Maintaining the national economic boom is clearly the top priority for the government. And with good reason: it is the escalator that has lifted millions of Indians out of abject poverty. But this dynamic makes the trade-offs between development and conservation tougher for the prime minister. While most believe Singh sincerely wants to save the tiger, the cat has no natural constituency: India's new business elites have not adopted the tiger as an important cause the way wealthy philanthropists in the United States and Europe have. Nor has environmental degradation in India attracted the sort of broad-based concern it has in the West. "India is hellbent on going into the sunrise of development, and the tiger has been seen as a bit of a nuisance," says Wright. "India has never seen the tiger as an asset."

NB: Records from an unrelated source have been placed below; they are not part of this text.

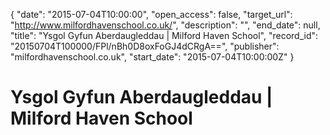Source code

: {
  "date": "2015-07-04T10:00:00", 
  "open_access": false, 
  "target_url": "http://www.milfordhavenschool.co.uk/", 
  "description": "", 
  "end_date": null, 
  "title": "Ysgol Gyfun Aberdaugleddau | Milford Haven School", 
  "record_id": "20150704T100000/FPl/nBh0D8oxFoGJ4dCRgA==", 
  "publisher": "milfordhavenschool.co.uk", 
  "start_date": "2015-07-04T10:00:00Z"
}

# Ysgol Gyfun Aberdaugleddau | Milford Haven School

One morning in Kanha in March, a tiger lay on a bed of fallen leaves at the foot of a sal tree, its dusky orange fur and black stripes making it hard to spot in the dappled sunlight that filtered through the dense forest canopy. Elephants carrying camera-wielding tourists on their backs circled the big cat as their handlers jockeyed for the best vantage point—a daily ritual that park officials have dubbed "The Tiger Show." Kanha is considered among the better-managed tiger reserves in India, one of the areas the tiger authority hopes will provide a springboard for the big cat's recovery nationwide. It has a healthy population of 89 adult cats and corridors connecting it to other forests. People living around the park are generally supportive of the tiger's presence, which has brought tourism and economic growth to the area. But watching the orange and black cat sitting under the sal tree, licking its paws, oblivious to the peril of its species, one couldn't help but think the final credits have already begun to roll on India's own long-running tiger show.